Mistral 7B Moves In: A Local LLM Joins the Stack

There is a new layer running quietly behind this site.
It is not visible in the navigation. It does not have a dashboard. It does not ask for API keys or track token usage. It lives in a small Python script, talks to a local model server, and writes into the same MariaDB tables that power this site.
It runs on my own hardware.
Everything at https://dangerousmetrics.com/llm-editorial (this will open a new tab), which runs inside the same application stack as this site, is generated by the local LLM. The layout is hand-built. For now.
The model behind it is Mistral 7B. Seven billion parameters is small by current industry spectacle standards, but it is large enough to reason, summarize, analyze, and adopt tone when constrained properly. Running through Ollama on a local machine, it responds in milliseconds. There are no usage meters. No per token accounting. No external dependency beyond the model weights sitting on disk.
That changes how you experiment.
When you are not watching a cloud bill climb with every prompt, you stop thinking in terms of cost per request and start thinking in terms of system design.

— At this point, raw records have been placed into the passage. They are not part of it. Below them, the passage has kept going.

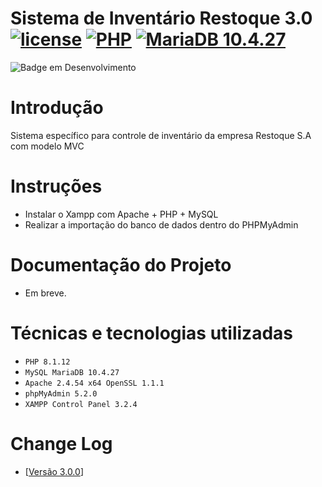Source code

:# Sistema de Inventário Restoque 3.0 [![license](https://img.shields.io/badge/license-Apache%202.4.54-blue.svg)](http://www.apache.org/licenses/LICENSE-2.0) [![PHP](https://img.shields.io/badge/license-PHP%208.1.12-blue.svg)](#) [![MariaDB 10.4.27](https://img.shields.io/badge/license-PHP%208.1.12-blue.svg)](#)

![Badge em Desenvolvimento](http://img.shields.io/static/v1?label=STATUS&message=EM%20DESENVOLVIMENTO&color=GREEN&style=for-the-badge)

# Introdução

Sistema específico para controle de inventário da empresa Restoque S.A com modelo MVC

# Instruções

- Instalar o Xampp com Apache + PHP + MySQL
- Realizar a importação do banco de dados dentro do PHPMyAdmin

# Documentação do Projeto

- Em breve.

# Técnicas e tecnologias utilizadas

- `PHP 8.1.12`
- `MySQL MariaDB 10.4.27`
- `Apache 2.4.54 x64 OpenSSL 1.1.1`
- `phpMyAdmin 5.2.0`
- `XAMPP Control Panel 3.2.4`

# Change Log

- [[Versão 3.0.0](https://github.com/fcorrea82/estoque_wind_3.0/blob/master/changelog.md)]
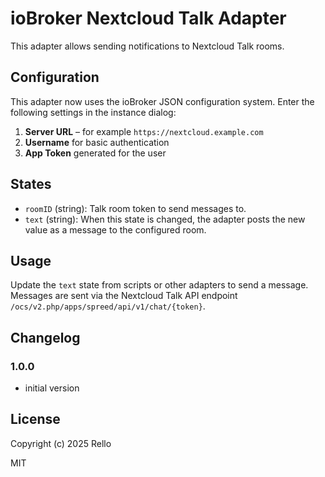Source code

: # ioBroker Nextcloud Talk Adapter

This adapter allows sending notifications to Nextcloud Talk rooms.

## Configuration

This adapter now uses the ioBroker JSON configuration system. Enter the
following settings in the instance dialog:

1. **Server URL** – for example `https://nextcloud.example.com`
2. **Username** for basic authentication
3. **App Token** generated for the user

## States

 - `roomID` (string): Talk room token to send messages to.
- `text` (string): When this state is changed, the adapter posts the new value as a message to the configured room.

## Usage

Update the `text` state from scripts or other adapters to send a message.
Messages are sent via the Nextcloud Talk API endpoint `/ocs/v2.php/apps/spreed/api/v1/chat/{token}`.

## Changelog

### 1.0.0
* initial version

## License

Copyright (c) 2025 Rello

MIT

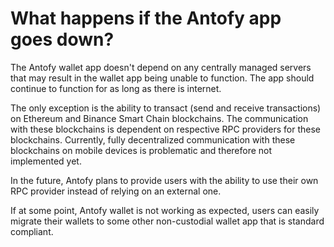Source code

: # What happens if the Antofy app goes down?

The Antofy wallet app doesn't depend on any centrally managed servers that may result in the wallet app being unable to function. The app should continue to function for as long as there is internet.

The only exception is the ability to transact (send and receive transactions) on Ethereum and Binance Smart Chain blockchains. The communication with these blockchains is dependent on respective RPC providers for these blockchains. Currently, fully decentralized communication with these blockchains on mobile devices is problematic and therefore not implemented yet.

In the future, Antofy plans to provide users with the ability to use their own RPC provider instead of relying on an external one.

If at some point, Antofy wallet is not working as expected, users can easily migrate their wallets to some other non-custodial wallet app that is standard compliant.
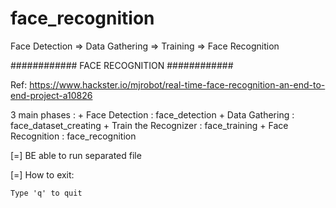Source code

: # face_recognition
Face Detection => Data Gathering => Training => Face Recognition


############
 	FACE RECOGNITION
############

Ref: https://www.hackster.io/mjrobot/real-time-face-recognition-an-end-to-end-project-a10826

3 main phases :
	+ Face Detection : face_detection
	+ Data Gathering : face_dataset_creating
	+ Train the Recognizer : face_training
	+ Face Recognition  : face_recognition 

[=] BE able to run separated file 

[=] How to exit: 
	
	Type 'q' to quit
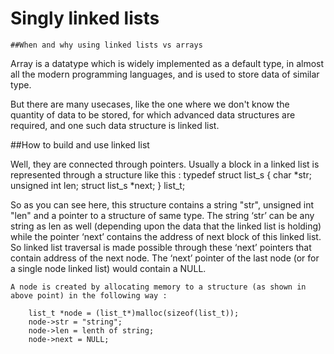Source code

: 
   # Singly linked lists

    ##When and why using linked lists vs arrays
    
Array is a datatype which is widely implemented as a default type, in almost all the modern programming languages, and is used to store data of similar type.

But there are many usecases, like the one where we don't know the quantity of data to be stored, for which advanced data structures are required, and one such data structure is linked list.

   ##How to build and use linked list
 
Well, they are connected through pointers. Usually a block in a linked list is represented through a structure like this :
        typedef struct list_s
        {
           char *str;
           unsigned int len;
           struct list_s *next;
        } list_t;

So as you can see here, this structure contains a string "str", unsigned int "len" and a pointer to a structure of same type. The string ‘str’ can be any string as len as well (depending upon the data that the linked list is holding) while the pointer ‘next’ contains the address of next block of this linked list. So linked list traversal is made possible through these ‘next’ pointers that contain address of the next node. The ‘next’ pointer of the last node (or for a single node linked list) would contain a NULL.

	A node is created by allocating memory to a structure (as shown in above point) in the following way :
		
		list_t *node = (list_t*)malloc(sizeof(list_t));
		node->str = "string";
		node->len = lenth of string;
		node->next = NULL;		



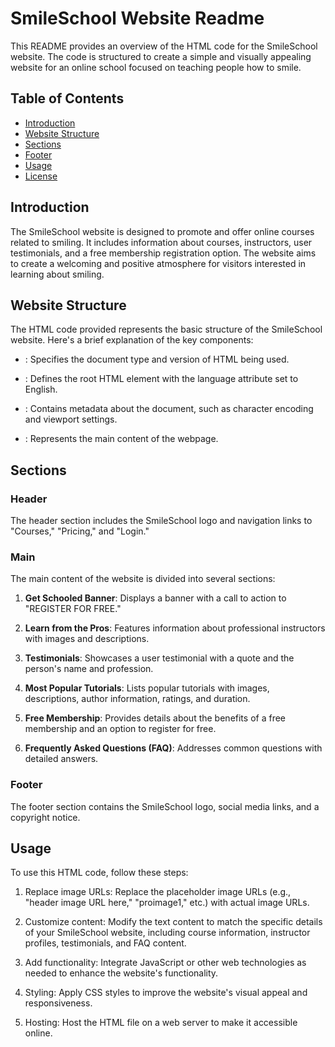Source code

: # SmileSchool Website Readme

This README provides an overview of the HTML code for the SmileSchool website. The code is structured to create a simple and visually appealing website for an online school focused on teaching people how to smile.

## Table of Contents
- [Introduction](#introduction)
- [Website Structure](#website-structure)
- [Sections](#sections)
- [Footer](#footer)
- [Usage](#usage)
- [License](#license)

## Introduction

The SmileSchool website is designed to promote and offer online courses related to smiling. It includes information about courses, instructors, user testimonials, and a free membership registration option. The website aims to create a welcoming and positive atmosphere for visitors interested in learning about smiling.

## Website Structure

The HTML code provided represents the basic structure of the SmileSchool website. Here's a brief explanation of the key components:

- **<!DOCTYPE html>**: Specifies the document type and version of HTML being used.

- **<html lang="en">**: Defines the root HTML element with the language attribute set to English.

- **<head>**: Contains metadata about the document, such as character encoding and viewport settings.

- **<body>**: Represents the main content of the webpage.

## Sections

### Header

The header section includes the SmileSchool logo and navigation links to "Courses," "Pricing," and "Login."

### Main

The main content of the website is divided into several sections:

1. **Get Schooled Banner**: Displays a banner with a call to action to "REGISTER FOR FREE."

2. **Learn from the Pros**: Features information about professional instructors with images and descriptions.

3. **Testimonials**: Showcases a user testimonial with a quote and the person's name and profession.

4. **Most Popular Tutorials**: Lists popular tutorials with images, descriptions, author information, ratings, and duration.

5. **Free Membership**: Provides details about the benefits of a free membership and an option to register for free.

6. **Frequently Asked Questions (FAQ)**: Addresses common questions with detailed answers.

### Footer

The footer section contains the SmileSchool logo, social media links, and a copyright notice.

## Usage

To use this HTML code, follow these steps:

1. Replace image URLs: Replace the placeholder image URLs (e.g., "header image URL here," "proimage1," etc.) with actual image URLs.

2. Customize content: Modify the text content to match the specific details of your SmileSchool website, including course information, instructor profiles, testimonials, and FAQ content.

3. Add functionality: Integrate JavaScript or other web technologies as needed to enhance the website's functionality.

4. Styling: Apply CSS styles to improve the website's visual appeal and responsiveness.

5. Hosting: Host the HTML file on a web server to make it accessible online.
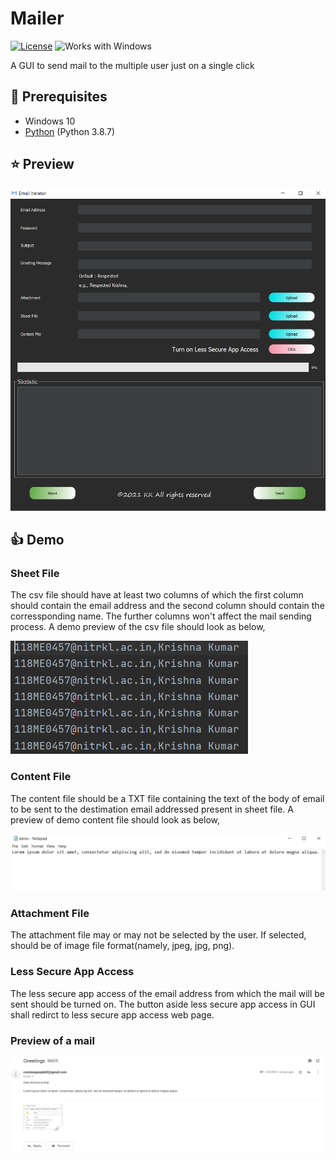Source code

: # Mailer

[![License](https://img.shields.io/github/license/AmitGujar/Bink-Chrome-Extension)](LICENSE)
![Works with Windows](https://img.shields.io/badge/Works_with-Win-blue?style=flat-square)

A GUI to send mail to the multiple user just on a single click

## 📌 Prerequisites
- Windows 10
- [Python](https://www.python.org/downloads/release/python-387/) (Python 3.8.7)

## ⭐ Preview
![](./images/GUI_image.png)

## 👍 Demo

### Sheet File

The csv file should have at least two columns of which the first column should contain the email address and the second column should contain the corressponding name. The further columns won't affect the mail sending process. A demo preview of the csv file should look as below,

![](./images/csv.png)

### Content File

The content file should be a TXT file containing the text of the body of email to be sent to the destimation email addressed present in sheet file. A preview of demo content file should look as below,

![](./images/content.png)

### Attachment File

The attachment file may or may not be selected by the user. If selected, should be of image file format(namely, jpeg, jpg, png).

### Less Secure App Access

The less secure app access of the email address from which the mail will be sent should be turned on. The button aside less secure app access in GUI shall redirct to less secure app access web page.

### Preview of a mail

![](./images/mailPreview.png)
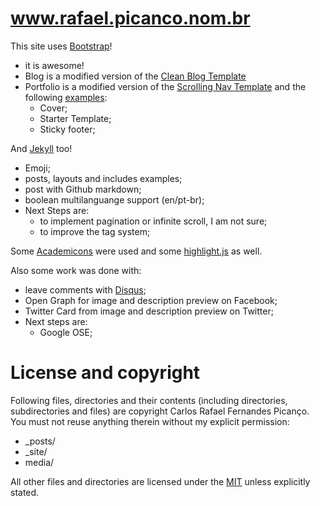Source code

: # www.rafael.picanco.nom.br

This site uses [Bootstrap](http://getbootstrap.com/)!
 - it is awesome!
 - Blog is a modified version of the [Clean Blog Template](http://startbootstrap.com/template-overviews/clean-blog/) 
 - Portfolio is a modified version of the [Scrolling Nav Template](http://startbootstrap.com/template-overviews/scrolling-nav/) and the following [examples](http://getbootstrap.com/getting-started/#examples):
 	- Cover;
 	- Starter Template;
 	- Sticky footer;

And [Jekyll](http://jekyllrb.com/) too!
 - Emoji;
 - posts, layouts and includes examples;
 - post with Github markdown;
 - boolean multilanguange support (en/pt-br);
 - Next Steps are:
 	- to implement pagination or infinite scroll, I am not sure;
 	- to improve the tag system;

Some [Academicons](http://jpswalsh.github.io/academicons/) were used and some [highlight.js](https://highlightjs.org/) as well. 

Also some work was done with:
 - leave comments with [Disqus](https://disqus.com/);
 - Open Graph for image and description preview on Facebook;
 - Twitter Card from image and description preview on Twitter;
 - Next steps are:
 	- Google OSE;
    
# License and copyright

Following files, directories and their contents (including directories, subdirectories and files) are copyright Carlos Rafael Fernandes Picanço. You must not reuse anything therein without my explicit permission:

* _posts/
* _site/
* media/

All other files and directories are licensed under the [MIT](http://www.opensource.org/licenses/mit-license.php) unless explicitly stated.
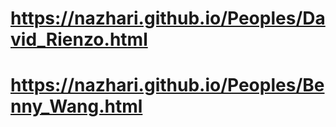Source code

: # https://nazhari.github.io/Peoples/David_Rienzo.html
# https://nazhari.github.io/Peoples/Benny_Wang.html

You can call the model from cron every minute. You can test five personas in a row. You can refine a prompt, rerun it, and rerun it again without negotiating with a pricing page.
The result is not novelty content. It is infrastructure.
Right now there are multiple small Python workers. One writes deadpan institutional satire based on headlines. One reviews internal changelog entries and produces structured reflections. Another explains raw log lines in a restrained but slightly intense security voice. Each script shares the same core mechanics: build a disciplined prompt, call the local model, parse output, store it in the database, render it through the existing Next.js front end.
The front end does not know or care whether the text came from me or from a local model. It reads from the same tables. The layout, the index pages, the slug routes, the editorial grid, they all treat the output as first class content.
That is the interesting part.
This is not bolted on AI. It is wired into the content layer of the site.
Because it runs locally, it is predictable. I know the hardware. I know the memory limits. I know the latency envelope. I can tune temperature and top_p without worrying about rate limits. I can throttle it. I can schedule it. I can let it observe my own changelog entries and generate reflective commentary within minutes of a deployment.
Over time, this will become more disciplined.
Prompts will move into structured instruction files. Personas will be versioned. Guardrails will be tightened. Some scripts will merge into a unified framework. Others will remain intentionally separate to preserve tone boundaries. Eventually, certain workers will pull directly from OpenSearch instead of from CLI input, translating operational telemetry into readable summaries.
None of this requires a cloud subscription.
It requires a machine, a model, and a willingness to treat language as part of your stack.
The long term goal is not volume. It is coherence. If this works properly, the site will slowly develop a self documenting layer. Changelog entries will be reviewed. Log lines will be interpreted. Structural changes will be reflected on. Not in a breathless way, but in a disciplined, system aware way.
As the framework stabilizes, this entire layer will become part of the Anvil Tech Doc Series. The documentation will not just describe how to wire a model into a site. It will describe how to control tone, prevent hallucination, design personas, structure database writes, and run a local LLM as a first class service without drifting into noise.
There is a difference between adding AI to a site and integrating a language model into your infrastructure.
This is the latter.
Right now it is a collection of small scripts and careful prompts. Over time, it will be a permanent part of the architecture.